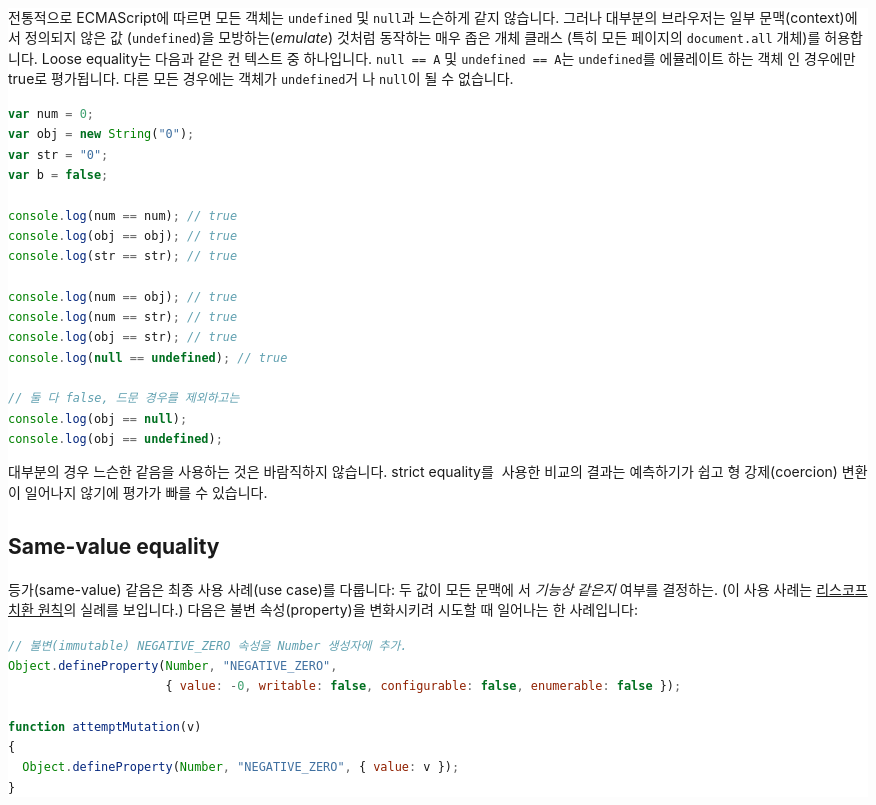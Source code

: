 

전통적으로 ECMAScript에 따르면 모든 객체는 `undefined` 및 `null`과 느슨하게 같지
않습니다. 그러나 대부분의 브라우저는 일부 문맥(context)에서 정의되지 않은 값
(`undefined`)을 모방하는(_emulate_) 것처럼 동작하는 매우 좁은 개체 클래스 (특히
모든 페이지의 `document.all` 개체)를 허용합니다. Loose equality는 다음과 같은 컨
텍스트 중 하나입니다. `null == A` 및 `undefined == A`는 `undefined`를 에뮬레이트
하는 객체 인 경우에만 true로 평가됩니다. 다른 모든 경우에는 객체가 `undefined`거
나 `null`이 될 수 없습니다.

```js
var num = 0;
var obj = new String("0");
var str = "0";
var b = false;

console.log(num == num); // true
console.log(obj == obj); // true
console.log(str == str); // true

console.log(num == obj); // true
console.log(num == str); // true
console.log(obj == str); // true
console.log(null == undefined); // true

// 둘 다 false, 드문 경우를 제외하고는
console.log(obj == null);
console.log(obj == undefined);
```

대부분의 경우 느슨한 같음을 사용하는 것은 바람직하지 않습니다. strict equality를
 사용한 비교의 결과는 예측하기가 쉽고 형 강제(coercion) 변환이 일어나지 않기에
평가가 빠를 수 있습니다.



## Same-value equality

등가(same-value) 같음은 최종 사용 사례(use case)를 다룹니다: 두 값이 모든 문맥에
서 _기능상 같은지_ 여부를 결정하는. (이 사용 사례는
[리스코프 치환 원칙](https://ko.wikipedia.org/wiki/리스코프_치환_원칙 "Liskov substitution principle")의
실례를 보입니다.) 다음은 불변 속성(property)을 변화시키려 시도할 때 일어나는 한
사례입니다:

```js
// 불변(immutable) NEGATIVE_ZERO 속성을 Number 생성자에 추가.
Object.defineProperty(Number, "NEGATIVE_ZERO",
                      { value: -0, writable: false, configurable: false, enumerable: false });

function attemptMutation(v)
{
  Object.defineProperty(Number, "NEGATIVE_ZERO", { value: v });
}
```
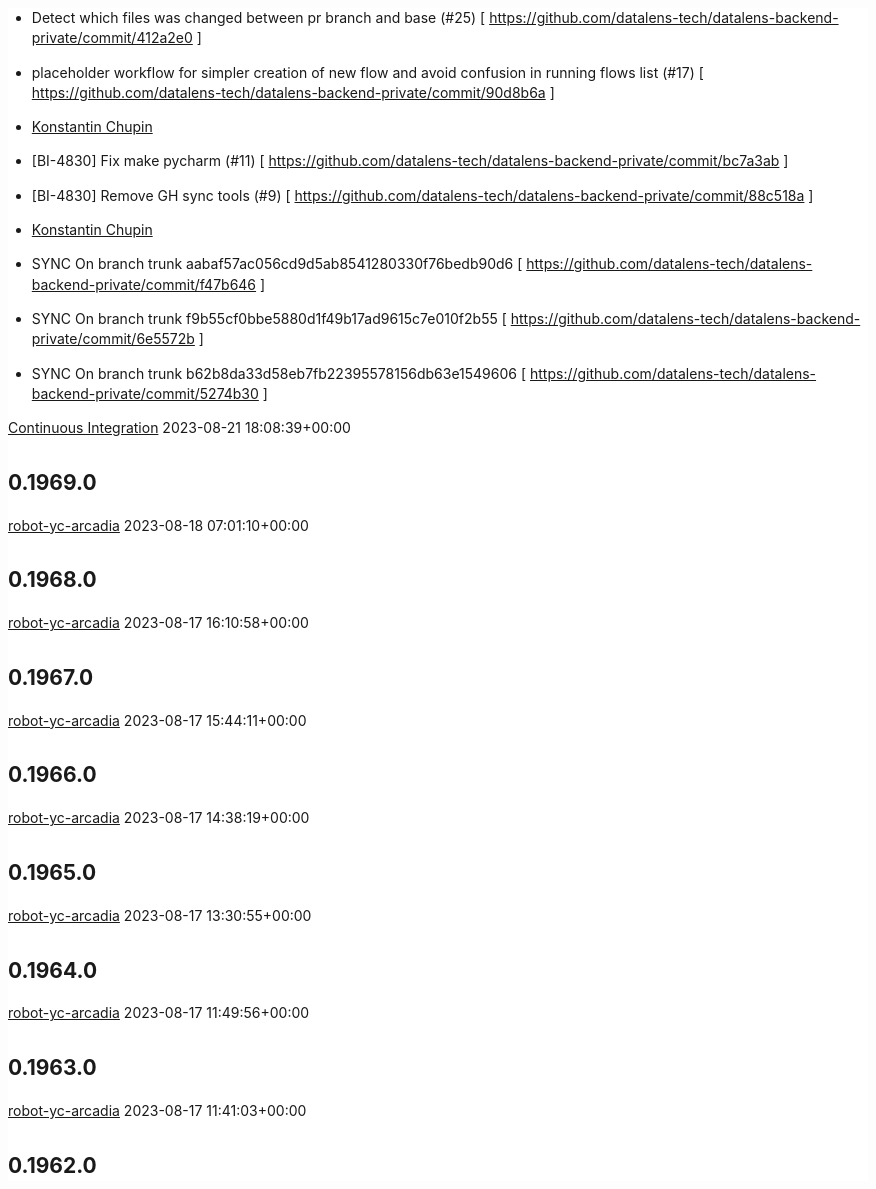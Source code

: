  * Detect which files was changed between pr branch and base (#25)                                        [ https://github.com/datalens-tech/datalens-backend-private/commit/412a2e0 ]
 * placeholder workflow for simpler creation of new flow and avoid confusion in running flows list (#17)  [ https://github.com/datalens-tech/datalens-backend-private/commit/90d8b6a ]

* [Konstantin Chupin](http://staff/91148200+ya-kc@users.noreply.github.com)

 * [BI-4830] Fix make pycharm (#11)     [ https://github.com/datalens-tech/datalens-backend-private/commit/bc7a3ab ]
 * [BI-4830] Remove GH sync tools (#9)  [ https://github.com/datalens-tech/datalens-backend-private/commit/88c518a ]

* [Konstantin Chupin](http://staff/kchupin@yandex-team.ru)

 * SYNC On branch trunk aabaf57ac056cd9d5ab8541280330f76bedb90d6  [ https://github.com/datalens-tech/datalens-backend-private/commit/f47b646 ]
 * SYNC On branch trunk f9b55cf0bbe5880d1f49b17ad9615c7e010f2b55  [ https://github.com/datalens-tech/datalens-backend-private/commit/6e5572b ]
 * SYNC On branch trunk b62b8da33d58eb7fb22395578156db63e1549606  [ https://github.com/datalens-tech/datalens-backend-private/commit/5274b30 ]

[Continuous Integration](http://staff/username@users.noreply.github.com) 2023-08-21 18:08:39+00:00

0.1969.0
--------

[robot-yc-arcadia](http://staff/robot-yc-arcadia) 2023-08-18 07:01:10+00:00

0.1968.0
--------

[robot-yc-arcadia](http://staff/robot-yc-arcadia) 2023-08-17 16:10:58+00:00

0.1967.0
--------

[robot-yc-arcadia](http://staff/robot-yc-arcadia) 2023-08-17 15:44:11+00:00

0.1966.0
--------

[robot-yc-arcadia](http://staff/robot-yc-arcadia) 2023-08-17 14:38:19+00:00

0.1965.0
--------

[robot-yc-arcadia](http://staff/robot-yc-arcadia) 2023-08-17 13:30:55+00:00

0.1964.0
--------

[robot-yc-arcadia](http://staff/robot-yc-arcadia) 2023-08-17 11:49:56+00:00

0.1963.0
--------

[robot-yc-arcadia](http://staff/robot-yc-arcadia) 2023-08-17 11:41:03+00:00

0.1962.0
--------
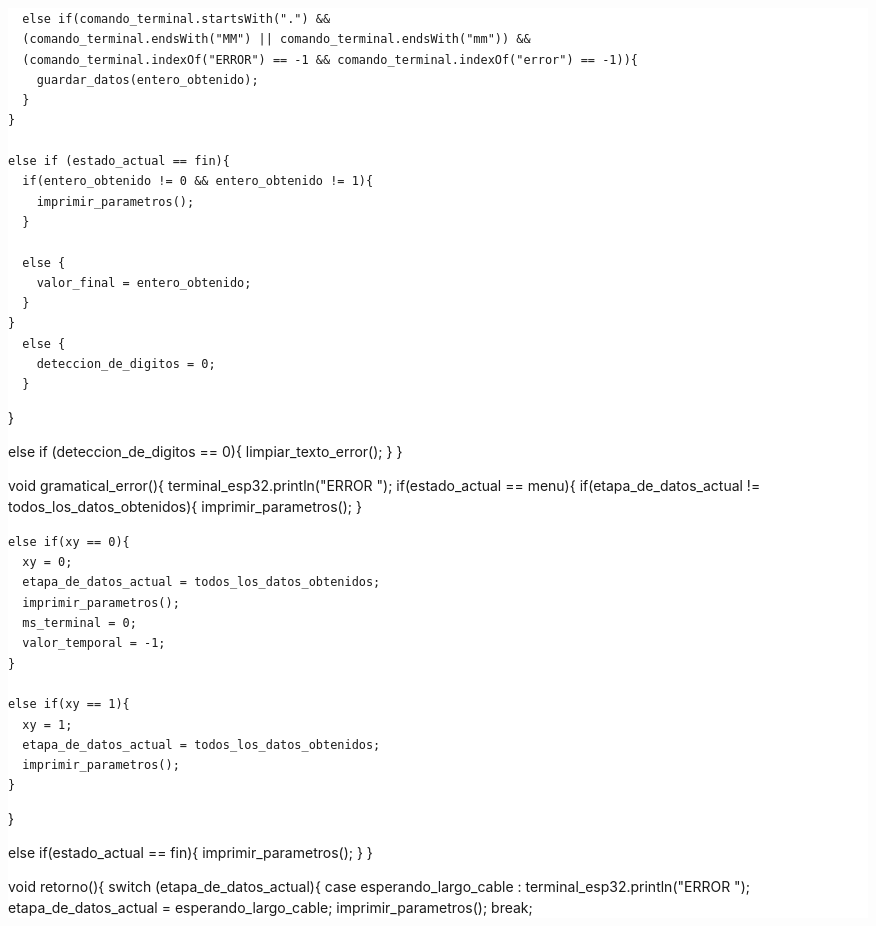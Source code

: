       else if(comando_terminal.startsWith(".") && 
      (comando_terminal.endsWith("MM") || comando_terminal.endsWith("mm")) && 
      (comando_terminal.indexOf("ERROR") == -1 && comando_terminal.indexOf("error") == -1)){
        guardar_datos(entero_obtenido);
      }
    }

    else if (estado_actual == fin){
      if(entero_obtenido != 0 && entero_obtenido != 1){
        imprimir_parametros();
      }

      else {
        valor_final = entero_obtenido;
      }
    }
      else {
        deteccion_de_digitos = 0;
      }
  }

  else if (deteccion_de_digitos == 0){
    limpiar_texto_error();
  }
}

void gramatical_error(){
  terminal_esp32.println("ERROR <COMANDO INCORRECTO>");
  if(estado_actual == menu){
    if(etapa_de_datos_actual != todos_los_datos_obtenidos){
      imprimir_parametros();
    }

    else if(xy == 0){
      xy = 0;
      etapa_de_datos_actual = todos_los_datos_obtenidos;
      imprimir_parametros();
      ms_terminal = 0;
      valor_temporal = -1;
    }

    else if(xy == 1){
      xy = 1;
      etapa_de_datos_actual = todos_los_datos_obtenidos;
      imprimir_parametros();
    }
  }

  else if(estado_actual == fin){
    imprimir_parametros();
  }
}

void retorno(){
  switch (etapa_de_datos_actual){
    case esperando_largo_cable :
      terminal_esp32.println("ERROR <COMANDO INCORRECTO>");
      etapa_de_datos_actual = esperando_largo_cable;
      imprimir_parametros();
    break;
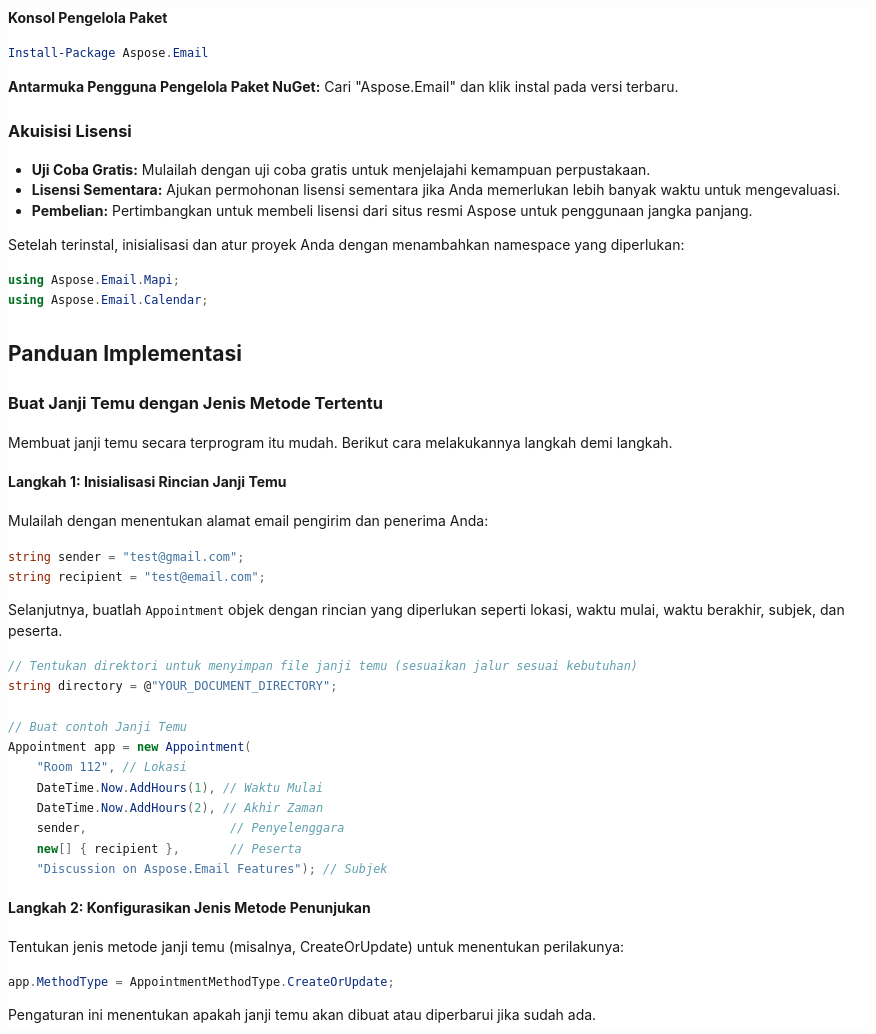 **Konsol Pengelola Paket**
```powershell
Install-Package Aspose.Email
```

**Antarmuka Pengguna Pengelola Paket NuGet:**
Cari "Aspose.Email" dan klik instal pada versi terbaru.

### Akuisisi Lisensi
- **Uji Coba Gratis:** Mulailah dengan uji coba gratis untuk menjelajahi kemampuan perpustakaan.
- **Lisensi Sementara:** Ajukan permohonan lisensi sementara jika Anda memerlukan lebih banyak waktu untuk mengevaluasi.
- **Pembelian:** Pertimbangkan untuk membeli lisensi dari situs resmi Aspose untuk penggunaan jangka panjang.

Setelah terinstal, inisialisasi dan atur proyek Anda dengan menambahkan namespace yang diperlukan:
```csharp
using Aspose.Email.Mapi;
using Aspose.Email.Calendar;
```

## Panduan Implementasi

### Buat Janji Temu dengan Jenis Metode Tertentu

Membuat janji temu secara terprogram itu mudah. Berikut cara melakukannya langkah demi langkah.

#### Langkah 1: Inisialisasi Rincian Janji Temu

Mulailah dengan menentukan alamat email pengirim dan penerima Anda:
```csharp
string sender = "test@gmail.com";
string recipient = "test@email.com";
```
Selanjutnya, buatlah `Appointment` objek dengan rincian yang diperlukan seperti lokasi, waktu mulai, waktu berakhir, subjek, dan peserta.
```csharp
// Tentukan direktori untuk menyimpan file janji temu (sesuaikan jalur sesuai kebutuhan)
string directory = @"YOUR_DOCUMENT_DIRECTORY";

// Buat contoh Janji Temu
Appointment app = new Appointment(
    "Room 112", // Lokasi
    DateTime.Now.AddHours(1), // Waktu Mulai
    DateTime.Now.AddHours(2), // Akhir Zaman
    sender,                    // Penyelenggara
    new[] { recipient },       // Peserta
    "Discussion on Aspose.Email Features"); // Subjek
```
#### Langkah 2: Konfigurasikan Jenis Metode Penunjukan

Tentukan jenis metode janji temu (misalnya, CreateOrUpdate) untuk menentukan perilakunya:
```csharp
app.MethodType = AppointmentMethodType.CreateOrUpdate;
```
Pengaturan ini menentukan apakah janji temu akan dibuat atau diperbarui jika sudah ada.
:::::
Exercise: Leaving every picture out, write out exactly the lines from the beginning of the listing above to the line with "equality는 다음과 같은 컨", inclusive.

Answer area:
Source code

: 

전통적으로 ECMAScript에 따르면 모든 객체는 `undefined` 및 `null`과 느슨하게 같지
않습니다. 그러나 대부분의 브라우저는 일부 문맥(context)에서 정의되지 않은 값
(`undefined`)을 모방하는(_emulate_) 것처럼 동작하는 매우 좁은 개체 클래스 (특히
모든 페이지의 `document.all` 개체)를 허용합니다. Loose equality는 다음과 같은 컨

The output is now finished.